Как поучал своего друга тургеневский нигилист и естественник Базаров, «в чемодане осталось пустое место, и я кладу туда сено; так и в жизненном нашем чемодане: чем бы его ни набили, лишь бы пустоты не было». Именно ощущение «horror vacui» — страха пустоты — порождает пресловутое «hinc» и «nunc» — «здесь» и «теперь», низводя потребности человека (не исключая и интеллектуальные) до животного уровня, но оставляя этим потребностям возможность пользоваться только пустыми оболочками, на которых начертано «Бог», «Разум», «Духовность», «Христианство».
Еще «на заре человечества» поднебесный мудрец Лао Цзы говорил: «Из глины делают сосуды, но употребление сосудов зависит от пустоты в них» («Даодэцзин», 11). Христос же, неся людям благую весть о возможности вечной жизни, сжимает этот «китайский» постулат о пустоте в три слова: «блаженны нищие духом», то есть те, кто очистил и приготовил сосуд души своей для наполнения божественной истиной, не стремящиеся самодеятельно заполнить его всевозможными земными суррогатами. Потому-то «их есть Царствие Небесное». …Пустое знание изнуряет душу.

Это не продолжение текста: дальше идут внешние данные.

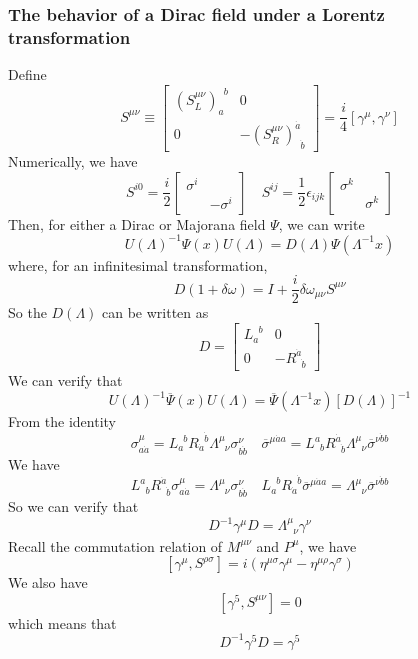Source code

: \subsubsection{The behavior of a Dirac field under
a Lorentz transformation}
\noindent
Define
\[S^{\mu \nu} \equiv \left[ \begin{matrix} (S_L^{\mu\nu})_a^{\phantom{a}b}& 0\\ 0& -(S_R^{\mu\nu})^{\dot{a}}_{\phantom{\dot{a}} \dot{b}}\end{matrix} \right] = \frac{i}{4}[\gamma^{\mu},\gamma^{\nu}] \]
Numerically, we have
\[S^{i0} = \frac{i}{2} \left[ \begin{matrix} \sigma ^{i}& \\ & -\sigma ^{i}\end{matrix} \right] \quad S^{ij} = \frac{1}{2} \epsilon_{ijk} \left[ \begin{matrix} \sigma ^{k}& \\ & \sigma ^{k}\end{matrix} \right] \]
Then, for either a Dirac or Majorana field $\Psi$, we can write
\[U(\Lambda)^{-1} \Psi(x) U(\Lambda) = D(\Lambda) \Psi(\Lambda^{-1}x)\]
where, for an infinitesimal transformation,
\[D(1+\delta \omega) = I + \frac{i}{2} \delta \omega_{\mu \nu} S^{\mu \nu}\]
So the $D(\Lambda)$ can be written as
\[D = \left[ \begin{matrix} L_a^{\phantom{a}b}& 0\\ 0& -R^{\dot{a}}_{\phantom{\dot{a}} \dot{b}}\end{matrix} \right]  \]
We can verify that
\[U(\Lambda)^{-1} \overline{\Psi}(x) U(\Lambda) = \overline{\Psi}(\Lambda^{-1}x)[D(\Lambda)]^{-1} \]
From the identity
\[\sigma^{\mu}_{a\dot{a}} = L_a^{\phantom{a}b} R_{\dot{a}}^{\phantom{\dot{a}} \dot{b}} \Lambda^{\mu}_{\phantom{\mu} \nu} \sigma^{\nu}_{b\dot{b}} \quad \overline{\sigma}^{\mu \dot{a} a} = L^a_{\phantom{a}b} R^{\dot{a}}_{\phantom{\dot{a}} \dot{b}} \Lambda^{\mu}_{\phantom{\mu} \nu} \overline{\sigma}^{\nu\dot{b}b}\]
We have
\[L^a_{\phantom{a}b} R^{\dot{a}}_{\phantom{\dot{a}} \dot{b}} \sigma^{\mu}_{a\dot{a}} =  \Lambda^{\mu}_{\phantom{\mu} \nu} \sigma^{\nu}_{b\dot{b}} \quad L_a^{\phantom{a}b} R_{\dot{a}}^{\phantom{\dot{a}} \dot{b}} \overline{\sigma}^{\mu \dot{a} a} =  \Lambda^{\mu}_{\phantom{\mu} \nu} \overline{\sigma}^{\nu\dot{b}b}\]
So we can verify that
\[D^{-1} \gamma^{\mu} D = \Lambda^{\mu}_{\phantom{\mu} \nu} \gamma^{\nu}\]
Recall the commutation relation of $M^{\mu \nu}$ and $P^{\mu}$, we have
\[[\gamma^{\mu},S^{\rho \sigma}] = i(\eta^{\mu \sigma}\gamma^{\mu} - \eta^{\mu \rho}\gamma^{\sigma})\]
We also have
\[[\gamma^5,S^{\mu \nu}] = 0\]
which means that
\[D^{-1} \gamma^{5} D =  \gamma^{5}\]

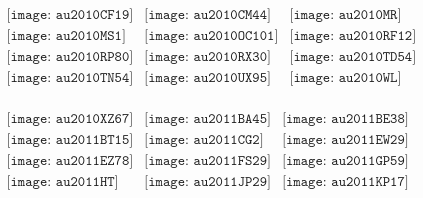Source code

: \documentclass{article}
\begin{document}
\begin{figure}[H]
 \begin{center}$
 \begin{array}{cccc}
\texttt{[image: au2010CF19]}&\texttt{[image: au2010CM44]}&\texttt{[image: au2010MR]}\\\texttt{[image: au2010MS1]}&\texttt{[image: au2010OC101]}&\texttt{[image: au2010RF12]}\\\texttt{[image: au2010RP80]}&\texttt{[image: au2010RX30]}&\texttt{[image: au2010TD54]}\\\texttt{[image: au2010TN54]}&\texttt{[image: au2010UX95]}&\texttt{[image: au2010WL]}\\
\end{array}$
\end{center}
\end{figure}


        \clearpage
        \begin{figure}[H]
 \begin{center}$
 \begin{array}{cccc}
\texttt{[image: au2010XZ67]}&\texttt{[image: au2011BA45]}&\texttt{[image: au2011BE38]}\\\texttt{[image: au2011BT15]}&\texttt{[image: au2011CG2]}&\texttt{[image: au2011EW29]}\\\texttt{[image: au2011EZ78]}&\texttt{[image: au2011FS29]}&\texttt{[image: au2011GP59]}\\\texttt{[image: au2011HT]}&\texttt{[image: au2011JP29]}&\texttt{[image: au2011KP17]}\\
\end{array}$
\end{center}
\end{figure}
\end{document}
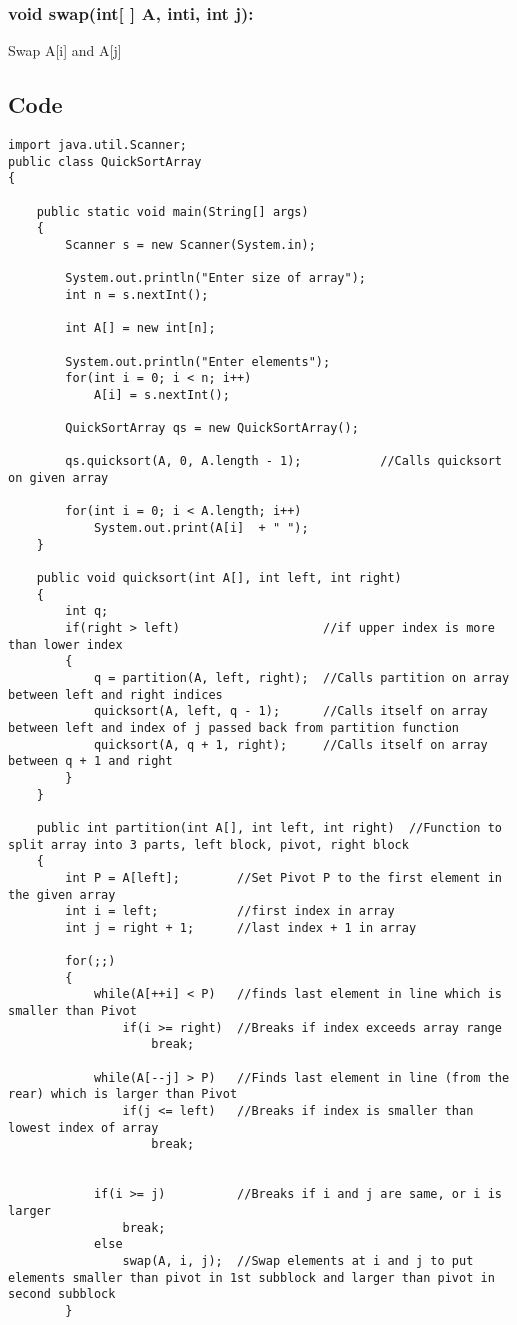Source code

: \documentclass[ProgramminAssignment.tex]{subfiles}
\begin{document}
\subsubsection*{void swap(int[ ] A, inti, int j):}
	Swap A[i] and A[j]


\subsection{Code}
\begin{lstlisting}
import java.util.Scanner;
public class QuickSortArray
{

	public static void main(String[] args)
	{
		Scanner s = new Scanner(System.in);
		
		System.out.println("Enter size of array");
		int n = s.nextInt();
		
		int A[] = new int[n];
		
		System.out.println("Enter elements");
		for(int i = 0; i < n; i++)
			A[i] = s.nextInt();
		
		QuickSortArray qs = new QuickSortArray();
		
		qs.quicksort(A, 0, A.length - 1);			//Calls quicksort on given array
		
		for(int i = 0; i < A.length; i++)
			System.out.print(A[i]  + " ");
	}

	public void quicksort(int A[], int left, int right)
	{
		int q;
		if(right > left)					//if upper index is more than lower index
		{
			q = partition(A, left, right);	//Calls partition on array between left and right indices
			quicksort(A, left, q - 1);		//Calls itself on array between left and index of j passed back from partition function
			quicksort(A, q + 1, right);		//Calls itself on array between q + 1 and right
		}
	}
	
	public int partition(int A[], int left, int right)	//Function to split array into 3 parts, left block, pivot, right block
	{
		int P = A[left];		//Set Pivot P to the first element in the given array
		int i = left;			//first index in array
		int j = right + 1;		//last index + 1 in array
		
		for(;;)
		{
			while(A[++i] < P)	//finds last element in line which is smaller than Pivot
				if(i >= right)	//Breaks if index exceeds array range
					break;
			
			while(A[--j] > P)	//Finds last element in line (from the rear) which is larger than Pivot
				if(j <= left)	//Breaks if index is smaller than lowest index of array
					break;
			
			
			if(i >= j)			//Breaks if i and j are same, or i is larger
				break;
			else
				swap(A, i, j);	//Swap elements at i and j to put elements smaller than pivot in 1st subblock and larger than pivot in second subblock
		}
		

\end{lstlisting}
\end{document}
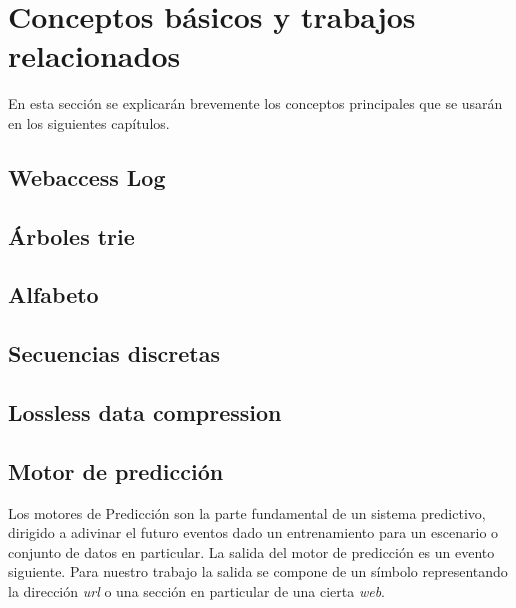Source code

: \section[Conceptos Básicos]{Conceptos básicos y trabajos relacionados} \label{sec:Conceptos-Basicos}


En esta sección se explicarán brevemente los conceptos principales que se usarán en los siguientes capítulos.




\subsection{Webaccess Log}\label{concept-accesslog}
	

\subsection{Árboles trie} \label{concept-trie}

	


\subsection{Alfabeto} \label{concept-alphabet}
	

\subsection{Secuencias discretas}\label{concept-discret-seq}
	


\subsection{Lossless data compression} \label{concept-LDC}
	


\subsection{Motor de predicción}\label{concept-enginepredict}

	Los motores de Predicción son la parte fundamental de un sistema predictivo, dirigido a adivinar el futuro eventos dado un entrenamiento para un escenario o conjunto de datos en particular. La salida del motor de predicción es un evento siguiente. Para nuestro trabajo la salida se compone de un símbolo representando la dirección \emph{url} o una sección en particular de una cierta \emph{web}. 

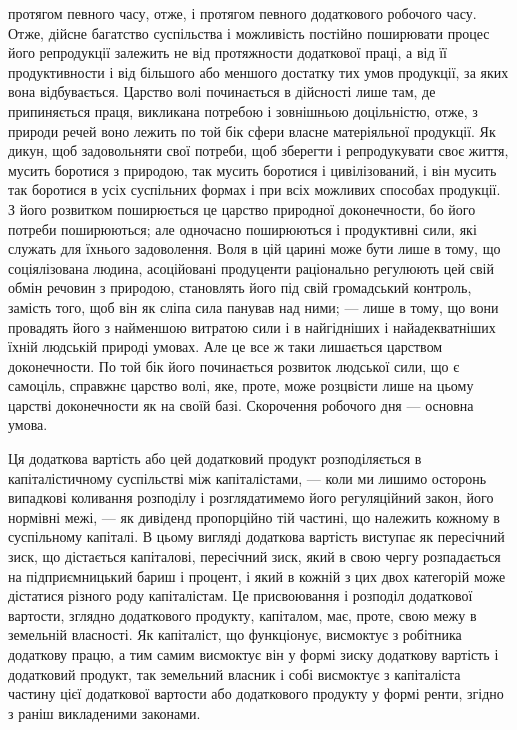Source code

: \parcont{}  %
протягом певного часу, отже, і протягом певного додаткового робочого часу. Отже,
дійсне багатство суспільства і можливість постійно поширювати процес його
репродукції залежить не від протяжности додаткової праці, а від її продуктивности
і від більшого або меншого достатку тих умов продукції, за яких вона відбувається.
Царство волі починається в дійсності лише там, де припиняється праця,
викликана потребою і зовнішньою доцільністю, отже, з природи речей воно
лежить по той бік сфери власне матеріяльної продукції. Як дикун, щоб задовольняти
свої потреби, щоб зберегти і репродукувати своє життя, мусить боротися
з природою, так мусить боротися і цивілізований, і він мусить так боротися
в усіх суспільних формах і при всіх можливих способах продукції. З його
розвитком поширюється це царство природної доконечности, бо його потреби
поширюються; але одночасно поширюються і продуктивні сили, які служать
для їхнього задоволення. Воля в цій царині може бути лише в тому, що соціялізована
людина, асоційовані продуценти раціонально регулюють цей свій обмін
речовин з природою, становлять його під свій громадський контроль, замість того,
щоб він як сліпа сила панував над ними; — лише в тому, що вони провадять його
з найменшою витратою сили і в найгідніших і найадекватніших їхній людській
природі умовах. Але це все ж таки лишається царством доконечности. По той
бік його починається розвиток людської сили, що є самоціль, справжнє царство
волі, яке, проте, може розцвісти лише на цьому царстві доконечности як на
своїй базі. Скорочення робочого дня — основна умова.

Ця додаткова вартість або цей додатковий продукт розподіляється в капіталістичному
суспільстві між капіталістами, — коли ми лишимо осторонь випадкові
коливання розподілу і розглядатимемо його регуляційний закон, його нормівні
межі, — як дивіденд пропорційно тій частині, що належить кожному в суспільному
капіталі. В цьому вигляді додаткова вартість виступає як пересічний
зиск, що дістається капіталові, пересічний зиск, який в свою чергу розпадається
на підприємницький бариш і процент, і який в кожній з цих двох категорій
може дістатися різного роду капіталістам. Це присвоювання і розподіл додаткової
вартости, зглядно додаткового продукту, капіталом, має, проте, свою межу в земельній
власності. Як капіталіст, що функціонує, висмоктує з робітника додаткову
працю, а тим самим висмоктує він у формі зиску додаткову вартість
і додатковий продукт, так земельний власник і собі висмоктує з капіталіста
частину цієї додаткової вартости або додаткового продукту у формі ренти, згідно
з раніш викладеними законами.

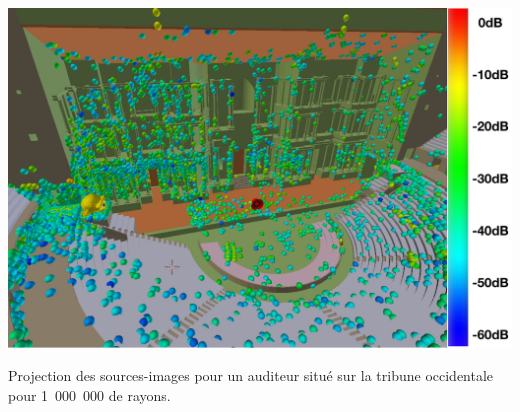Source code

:\begin{figureth}
	\includegraphics[width=\linewidth]{images/Listener10}
		\caption{Projection des sources-images pour un auditeur situé sur la tribune occidentale pour 1~000~000 de rayons.}
	\label{listener10}
\end{figureth}
%

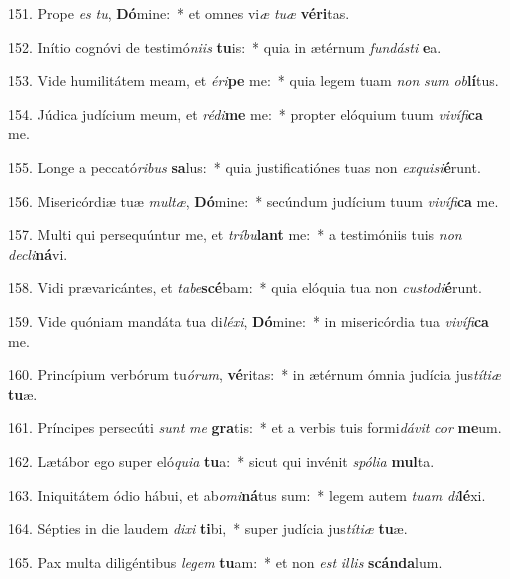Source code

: 151. Prope \textit{es} \textit{tu}, \textbf{Dó}mine:~*  et omnes vi\textit{æ} \textit{tu}\textit{æ} \textbf{vé}\textbf{ri}tas.\

152. Inítio cognóvi de testimó\textit{ni}\textit{is} \textbf{tu}is:~*  quia in ætérnum \textit{fun}\textit{dás}\textit{ti} \textbf{e}a.\

153. Vide humilitátem meam, et \textit{é}\textit{ri}\textbf{pe} me:~*  quia legem tuam \textit{non} \textit{sum} \textit{ob}\textbf{lí}tus.\

154. Júdica judícium meum, et \textit{réd}\textit{i}\textbf{me} me:~*  propter elóquium tuum \textit{vi}\textit{ví}\textit{fi}\textbf{ca} me.\

155. Longe a peccató\textit{ri}\textit{bus} \textbf{sa}lus:~*  quia justificatiónes tuas non \textit{ex}\textit{qui}\textit{si}\textbf{é}runt.\

156. Misericórdiæ tuæ \textit{mul}\textit{tæ}, \textbf{Dó}mine:~*  secúndum judícium tuum \textit{vi}\textit{ví}\textit{fi}\textbf{ca} me.\

157. Multi qui persequúntur me, et \textit{trí}\textit{bu}\textbf{lant} me:~*  a testimóniis tuis \textit{non} \textit{de}\textit{cli}\textbf{ná}vi.\

158. Vidi prævaricántes, et \textit{ta}\textit{be}\textbf{scé}bam:~*  quia elóquia tua non \textit{cus}\textit{to}\textit{di}\textbf{é}runt.\

159. Vide quóniam mandáta tua di\textit{lé}\textit{xi}, \textbf{Dó}mine:~*  in misericórdia tua \textit{vi}\textit{ví}\textit{fi}\textbf{ca} me.\

160. Princípium verbórum tu\textit{ó}\textit{rum}, \textbf{vé}ritas:~*  in ætérnum ómnia judícia jus\textit{tí}\textit{ti}\textit{æ} \textbf{tu}æ.\

161. Príncipes persecúti \textit{sunt} \textit{me} \textbf{gra}tis:~*  et a verbis tuis formi\textit{dá}\textit{vit} \textit{cor} \textbf{me}um.\

162. Lætábor ego super eló\textit{qui}\textit{a} \textbf{tu}a:~*  sicut qui invénit \textit{spó}\textit{li}\textit{a} \textbf{mul}ta.\

163. Iniquitátem ódio hábui, et ab\textit{o}\textit{mi}\textbf{ná}tus sum:~*  legem autem \textit{tu}\textit{am} \textit{di}\textbf{lé}xi.\

164. Sépties in die laudem \textit{di}\textit{xi} \textbf{ti}bi,~*  super judícia jus\textit{tí}\textit{ti}\textit{æ} \textbf{tu}æ.\

165. Pax multa diligéntibus \textit{le}\textit{gem} \textbf{tu}am:~*  et non \textit{est} \textit{il}\textit{lis} \textbf{scán}\textbf{da}lum.\

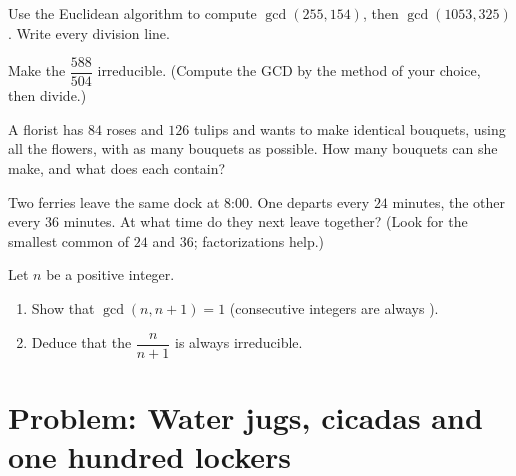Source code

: \begin{exercise}[$\star\star$]\label{exo:g9:arith:6}
Use the Euclidean algorithm to compute $\gcd(255, 154)$, then
$\gcd(1053, 325)$. Write every division line.
\end{exercise}

\begin{exercise}[$\star\star$]\label{exo:g9:arith:7}
Make the  $\dfrac{588}{504}$ irreducible. (Compute the GCD by the
method of your choice, then divide.)
\end{exercise}

\begin{exercise}[$\star\star$]\label{exo:g9:arith:8}
A florist has $84$ roses and $126$ tulips and wants to make identical
bouquets, using all the flowers, with as many bouquets as possible.
How many bouquets can she make, and what does each contain?
\end{exercise}

\begin{exercise}[$\star\star$]\label{exo:g9:arith:9}
Two ferries leave the same dock at 8:00. One departs every $24$ minutes,
the other every $36$ minutes. At what time do they next leave together?
(Look for the smallest common  of $24$ and $36$; factorizations
help.)
\end{exercise}

\begin{exercise}[$\star\star\star$]\label{exo:g9:arith:10}
Let $n$ be a positive integer.
\begin{enumerate}
  \item Show that $\gcd(n, n+1) = 1$ (consecutive integers are always
        ).
  \item Deduce that the  $\dfrac{n}{n+1}$ is always irreducible.
\end{enumerate}
\end{exercise}

\section{Problem: Water jugs, cicadas and one hundred lockers}

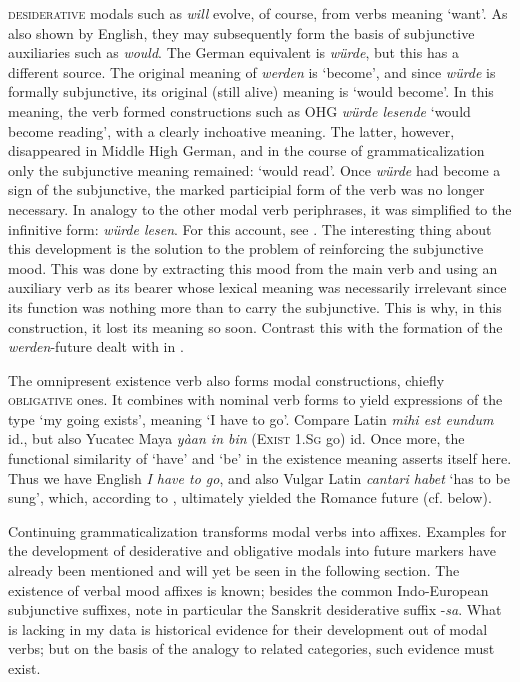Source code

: \textsc{desiderative} modals such as \textit{will} evolve, of course, from verbs meaning ‘want’. As also shown by English, they may subsequently form the basis of subjunctive auxiliaries such as \textit{would}. The German equivalent is \textit{würde}, but this has a different source. The original meaning of \textit{werden} is ‘become’, and since \textit{würde} is formally subjunctive, its original (still alive) meaning is ‘would become’. In this meaning, the verb formed constructions such as OHG \textit{würde lesende} ‘would become reading’, with a clearly inchoative meaning. The latter, however, disappeared in Middle High German, and in the course of grammaticalization only the subjunctive meaning remained: ‘would read’. Once \textit{würde} had become a sign of the subjunctive, the marked participial form of the verb was no longer necessary. In analogy to the other modal verb periphrases, it was simplified to the infinitive form: \textit{würde lesen}. For this account, see \citet[60f]{Ronneberger-Sibold1980}. The interesting thing about this development is the solution to the problem of reinforcing the subjunctive mood. This was done by extracting this mood from the main verb and using an auxiliary verb as its bearer whose lexical meaning was necessarily irrelevant since its function was nothing more than to carry the subjunctive. This is why, in this construction, it lost its meaning so soon. Contrast this with the formation of the \textit{werden}{}-future dealt with in .

The omnipresent existence verb also forms modal constructions, chiefly \textsc{obli\-gative} ones. It combines with nominal verb forms to yield expressions of the type ‘my going exists’, meaning ‘I have to go’. Compare Latin \textit{mihi est eundum} id., but also Yucatec Maya \textit{yàan in bin} (\textsc{Exist} 1.\textsc{Sg} go) id. Once more, the functional similarity of ‘have’ and ‘be’ in the existence meaning asserts itself here. Thus we have English \textit{I have to go}, and also Vulgar Latin \textit{cantari habet} ‘has to be sung’, which, according to \citet[§\textsc{ii}]{Benveniste1968}, ultimately yielded the Romance future (cf. below).

Continuing grammaticalization transforms modal verbs into affixes. Examples for the development of desiderative and obligative modals into future markers have already been mentioned and will yet be seen in the following section. The existence of verbal mood affixes is known; besides the common Indo-European subjunctive suffixes, note in particular the Sanskrit desiderative suffix -\textit{sa}. What is lacking in my data is historical evidence for their development out of modal verbs; but on the basis of the analogy to related categories, such evidence must exist.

В конце концов, не уподобляемся ли мы апостолу Фоме, изрекшему: «Если не увижу на руках Его ран от гвоздей, и не вложу перста моего в эти раны и ребра Его, — не поверю». Соделав же сие, Фома воскликнул: «Господь мой и Бог мой!» Иисус сказал ему: «Ты поверил, потому что увидел Меня; блаженны не видевшие и уверовавшие» (Ин.20. 25−29). Ибо, по слову святителя Феофана Затворника, «всесторонняя немощь, себя сознающая и с верою прибегшая к Господу, крепнет умом и нравом, продолжая, однако, сознавать и скудоумие, и худонравие свое. Сила же Божия, совершаясь в немощи, созидает незримо иную личность, светлую умом и нравом, которая в свое время становится явною иногда еще здесь, но всегда — там. Вот что сокрыто от премудрых и разумных и открывается только младенцам».
Вот почему, по мысли святых отцов, для всякого, желающего понять Православие как исток и сердцевину христианства, есть только один способ — прямой опыт православный. Здесь необходимо вспомнить о таком «инструменте» воссвязи с Богом, как молитва, которая является единственным средством нашего живого общения с Тем, Кто «иже везде сый и вся исполняяй» (то есть Который существует везде и все Собою наполняет). По Григорию Паламе, «добродетель молитвы совершает таинство единения с Богом, и она есть связь разумных тварей с Творцом». Ближайший (по времени) пример такого единения — наш преподобный Серафим Саровский с его тысячедневным (и нощным) молитвенным бдением, позволившим ему стяжать энергию Святого Духа.
Нам же, дерзнувшим рассуждать о том, что «еще не открылось», остается сокрушаться о себе вслед за безымянным иноком, который покаянно писал: «Вем бо и аз свою скудость, и зазираем бываю совестию и худоумием своим; паче же греха ради моего многа тягостно ми сие великое дело есть».